Primavera, Primavera

Primavera, Primavera
16 novembre 2024 — 25 mai 2025
Frac Nouvelle-Aquitaine La MÉCA
Avec Carla Adra, Anonyme, Charlie Aubry, Alizée Armet, Alex Ayed, Selim Bentounes, Lény Bernay, Collectif Bientôt Fini (Clémentine Beth, Calypso Debrot, Lucile Genin, Maya Paules, Lucie Schneider), Deborah Bowmann (Amaury Daurel & Victor Delestre), Lou Chavepayre, Julien Creuzet, Calypso Debrot, Daniel Dewar & Grégory Gicquel, Juliana Dorso, Kenny Dunkan, Ben Elliot, Fossile Futur, Eva Georgy, Lola Gonzàlez, Morgane Jouvencel, Morvarid K, Euridice Zaituna Kala, Özgür Kar, Tarek Lakhrissi, Nina Laisné, Ntshepe Tsekere Bopape, Rafael Moreno, Palette Terre (Bastien Cosson, Aurélien Porte, Nicolas Roggy, Jonathan Binet, Sylvie Fanchon, Nicolas Chardon, Josquin Gouilly Frossard, Julien Monnerie, Maxime Baron, Karina Bisch, We Are The Painters, Corentin Canesson, Romain Poussin, Émile Vappereau), Antoine Renard, Olga Roger-Debrot, Kevin Rouillard, Sara Sadik, Zeinab Saleh, Molly Soda, Artie Vierkant, Cécile Vignau
Commissariat d’exposition : Karen Tanguy et Émeline Vincent
Du 16 novembre 2024 au 25 mai 2025, le Frac Nouvelle-Aquitaine La MÉCA présente « Primavera, Primavera », une exposition collective abordant le sujet de la jeunesse et réunissant quelque quarante artistes. Conjuguant les œuvres de la collection quadragénaire à celles d’une dizaine d’artistes invité·es, la proposition orchestrée en interne par Karen Tanguy et Émeline Vincent ambitionne de fédérer autour d’une jeunesse aux définitions plurielles, entre les murs d’un bâtiment inauguré en 2019 et signé par le Danois Bjarke Ingels.

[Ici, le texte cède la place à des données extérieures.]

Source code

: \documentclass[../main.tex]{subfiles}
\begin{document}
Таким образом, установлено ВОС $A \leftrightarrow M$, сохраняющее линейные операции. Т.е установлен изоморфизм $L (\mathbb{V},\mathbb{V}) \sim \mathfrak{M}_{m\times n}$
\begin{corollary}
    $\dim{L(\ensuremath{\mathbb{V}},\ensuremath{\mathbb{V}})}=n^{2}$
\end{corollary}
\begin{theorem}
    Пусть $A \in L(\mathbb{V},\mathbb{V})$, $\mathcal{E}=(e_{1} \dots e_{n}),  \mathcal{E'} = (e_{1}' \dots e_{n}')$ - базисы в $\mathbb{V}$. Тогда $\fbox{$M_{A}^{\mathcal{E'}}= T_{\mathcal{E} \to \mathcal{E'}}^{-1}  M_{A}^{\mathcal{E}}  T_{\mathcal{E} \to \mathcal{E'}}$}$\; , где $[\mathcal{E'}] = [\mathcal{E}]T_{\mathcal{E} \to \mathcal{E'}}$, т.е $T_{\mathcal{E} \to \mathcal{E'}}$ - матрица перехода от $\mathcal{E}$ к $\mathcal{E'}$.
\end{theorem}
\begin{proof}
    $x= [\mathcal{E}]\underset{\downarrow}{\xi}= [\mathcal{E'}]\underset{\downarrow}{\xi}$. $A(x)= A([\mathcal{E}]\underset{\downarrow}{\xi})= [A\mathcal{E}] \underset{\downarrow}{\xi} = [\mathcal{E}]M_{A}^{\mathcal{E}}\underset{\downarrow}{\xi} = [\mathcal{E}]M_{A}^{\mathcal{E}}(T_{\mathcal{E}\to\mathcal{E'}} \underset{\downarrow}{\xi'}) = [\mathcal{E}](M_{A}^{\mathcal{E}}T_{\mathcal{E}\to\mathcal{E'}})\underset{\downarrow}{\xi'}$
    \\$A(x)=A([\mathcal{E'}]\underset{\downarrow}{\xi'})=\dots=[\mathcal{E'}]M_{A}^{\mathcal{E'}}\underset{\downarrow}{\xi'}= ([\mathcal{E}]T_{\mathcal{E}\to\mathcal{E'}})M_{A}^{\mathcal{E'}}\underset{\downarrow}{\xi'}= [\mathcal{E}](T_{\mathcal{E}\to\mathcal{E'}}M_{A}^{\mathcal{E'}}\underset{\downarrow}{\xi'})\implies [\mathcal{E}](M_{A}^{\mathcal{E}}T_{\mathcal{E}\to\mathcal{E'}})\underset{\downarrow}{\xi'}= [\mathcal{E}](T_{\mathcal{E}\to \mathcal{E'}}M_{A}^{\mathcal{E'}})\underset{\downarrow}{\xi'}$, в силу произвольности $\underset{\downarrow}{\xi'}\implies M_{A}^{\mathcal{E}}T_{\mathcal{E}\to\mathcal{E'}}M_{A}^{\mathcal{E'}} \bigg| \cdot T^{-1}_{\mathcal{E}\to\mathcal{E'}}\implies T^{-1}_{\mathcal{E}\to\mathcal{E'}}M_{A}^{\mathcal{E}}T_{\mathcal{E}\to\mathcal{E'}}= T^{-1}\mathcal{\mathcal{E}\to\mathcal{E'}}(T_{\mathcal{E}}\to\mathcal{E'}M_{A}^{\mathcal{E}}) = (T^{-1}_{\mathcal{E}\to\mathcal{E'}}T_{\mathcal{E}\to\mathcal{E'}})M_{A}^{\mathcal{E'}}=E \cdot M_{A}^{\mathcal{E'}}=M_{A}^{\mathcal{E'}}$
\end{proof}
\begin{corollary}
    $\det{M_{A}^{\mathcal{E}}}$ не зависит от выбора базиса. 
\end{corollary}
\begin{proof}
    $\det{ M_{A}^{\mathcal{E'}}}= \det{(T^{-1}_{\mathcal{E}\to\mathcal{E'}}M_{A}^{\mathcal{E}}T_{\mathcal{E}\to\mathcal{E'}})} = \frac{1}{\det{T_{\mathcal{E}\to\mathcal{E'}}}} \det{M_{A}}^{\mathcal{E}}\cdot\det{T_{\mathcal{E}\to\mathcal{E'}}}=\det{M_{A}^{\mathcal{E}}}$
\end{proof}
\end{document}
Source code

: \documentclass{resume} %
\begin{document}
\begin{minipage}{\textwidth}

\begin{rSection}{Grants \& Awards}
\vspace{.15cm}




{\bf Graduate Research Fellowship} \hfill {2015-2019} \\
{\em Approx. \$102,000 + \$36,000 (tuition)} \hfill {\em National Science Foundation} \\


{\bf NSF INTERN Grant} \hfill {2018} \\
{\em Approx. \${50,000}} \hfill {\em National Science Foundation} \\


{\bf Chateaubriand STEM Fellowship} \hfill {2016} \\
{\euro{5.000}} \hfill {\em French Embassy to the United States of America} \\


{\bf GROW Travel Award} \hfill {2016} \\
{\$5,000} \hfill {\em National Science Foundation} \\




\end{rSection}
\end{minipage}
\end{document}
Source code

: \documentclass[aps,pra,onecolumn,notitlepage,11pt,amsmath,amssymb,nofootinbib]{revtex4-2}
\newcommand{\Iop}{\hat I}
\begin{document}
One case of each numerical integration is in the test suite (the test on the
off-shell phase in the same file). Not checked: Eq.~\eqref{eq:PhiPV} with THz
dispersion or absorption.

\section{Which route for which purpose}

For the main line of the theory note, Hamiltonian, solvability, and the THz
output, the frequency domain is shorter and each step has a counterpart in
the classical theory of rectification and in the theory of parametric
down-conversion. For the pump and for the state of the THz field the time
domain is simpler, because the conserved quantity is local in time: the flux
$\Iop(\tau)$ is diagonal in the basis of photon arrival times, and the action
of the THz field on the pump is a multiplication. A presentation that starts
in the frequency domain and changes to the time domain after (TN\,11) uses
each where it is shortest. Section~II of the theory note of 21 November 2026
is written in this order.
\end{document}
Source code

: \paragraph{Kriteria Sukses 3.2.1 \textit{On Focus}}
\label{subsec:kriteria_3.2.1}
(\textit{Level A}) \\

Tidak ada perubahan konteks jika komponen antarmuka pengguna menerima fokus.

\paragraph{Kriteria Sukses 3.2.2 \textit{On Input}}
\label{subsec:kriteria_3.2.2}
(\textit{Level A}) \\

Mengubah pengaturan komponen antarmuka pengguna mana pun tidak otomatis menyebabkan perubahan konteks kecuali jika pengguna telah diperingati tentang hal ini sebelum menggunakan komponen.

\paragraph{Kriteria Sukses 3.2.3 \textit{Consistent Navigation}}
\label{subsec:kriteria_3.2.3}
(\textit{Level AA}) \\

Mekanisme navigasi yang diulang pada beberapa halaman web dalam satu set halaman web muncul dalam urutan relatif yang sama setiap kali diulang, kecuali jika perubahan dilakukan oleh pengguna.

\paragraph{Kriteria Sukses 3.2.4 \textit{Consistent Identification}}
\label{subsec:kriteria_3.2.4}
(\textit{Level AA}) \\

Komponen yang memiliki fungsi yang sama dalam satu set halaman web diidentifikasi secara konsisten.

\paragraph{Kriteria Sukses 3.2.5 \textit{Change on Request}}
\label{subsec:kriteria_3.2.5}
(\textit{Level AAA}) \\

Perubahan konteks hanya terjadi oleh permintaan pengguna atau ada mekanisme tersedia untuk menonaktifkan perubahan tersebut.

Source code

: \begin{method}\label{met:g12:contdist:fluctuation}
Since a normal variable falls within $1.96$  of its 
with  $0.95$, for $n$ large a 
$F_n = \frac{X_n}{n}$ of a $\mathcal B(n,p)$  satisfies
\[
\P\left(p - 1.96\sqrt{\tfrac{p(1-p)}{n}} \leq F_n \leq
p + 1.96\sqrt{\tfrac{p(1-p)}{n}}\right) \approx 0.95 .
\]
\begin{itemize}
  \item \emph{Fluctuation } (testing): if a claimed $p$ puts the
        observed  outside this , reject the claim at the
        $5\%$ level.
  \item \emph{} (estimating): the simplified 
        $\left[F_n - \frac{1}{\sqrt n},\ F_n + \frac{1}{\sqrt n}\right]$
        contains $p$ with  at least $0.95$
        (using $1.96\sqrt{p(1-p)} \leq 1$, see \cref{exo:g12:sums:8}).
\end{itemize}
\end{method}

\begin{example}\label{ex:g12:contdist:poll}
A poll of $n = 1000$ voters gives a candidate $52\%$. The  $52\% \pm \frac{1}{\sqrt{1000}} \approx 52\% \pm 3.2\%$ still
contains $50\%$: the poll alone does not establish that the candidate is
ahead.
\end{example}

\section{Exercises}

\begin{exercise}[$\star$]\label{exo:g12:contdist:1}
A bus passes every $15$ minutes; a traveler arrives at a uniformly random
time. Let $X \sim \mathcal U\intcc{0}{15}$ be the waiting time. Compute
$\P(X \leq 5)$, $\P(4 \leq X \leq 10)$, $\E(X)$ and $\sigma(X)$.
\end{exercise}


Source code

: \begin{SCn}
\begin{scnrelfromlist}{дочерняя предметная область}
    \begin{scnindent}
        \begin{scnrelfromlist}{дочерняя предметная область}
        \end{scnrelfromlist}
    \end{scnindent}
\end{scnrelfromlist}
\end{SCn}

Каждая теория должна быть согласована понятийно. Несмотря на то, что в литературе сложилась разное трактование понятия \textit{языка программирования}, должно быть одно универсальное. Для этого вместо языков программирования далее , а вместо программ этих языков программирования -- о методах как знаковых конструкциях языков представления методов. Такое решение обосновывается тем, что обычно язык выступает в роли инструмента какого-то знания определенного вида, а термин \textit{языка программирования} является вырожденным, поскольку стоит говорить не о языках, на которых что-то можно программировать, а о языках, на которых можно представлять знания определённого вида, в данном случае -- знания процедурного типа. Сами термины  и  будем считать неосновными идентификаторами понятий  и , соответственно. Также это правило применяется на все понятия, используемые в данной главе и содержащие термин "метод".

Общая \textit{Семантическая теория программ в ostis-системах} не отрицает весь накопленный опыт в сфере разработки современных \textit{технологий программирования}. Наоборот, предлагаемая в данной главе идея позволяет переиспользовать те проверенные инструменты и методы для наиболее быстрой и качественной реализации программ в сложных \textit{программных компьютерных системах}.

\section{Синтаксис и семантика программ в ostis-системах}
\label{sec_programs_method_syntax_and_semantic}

L’exposition, qui convoque tout à la fois Matrix et la pensée rhizomatique de Deleuze et de Guattari, s’inscrit comme la première d’un cycle de coécriture porté sur la question de la jeunesse en 2025 en Nouvelle-Aquitaine, à partir des œuvres de la collection du Frac. Elle explore six fils narratifs eux-mêmes réunis en trois chapitres au sein desquels déambuler, le premier abordant la résurgence du passé sur le présent, le second axé sur notre rapport au(x) monde(s) et le dernier relatif aux différentes manières d’envisager le futur et notre survivance.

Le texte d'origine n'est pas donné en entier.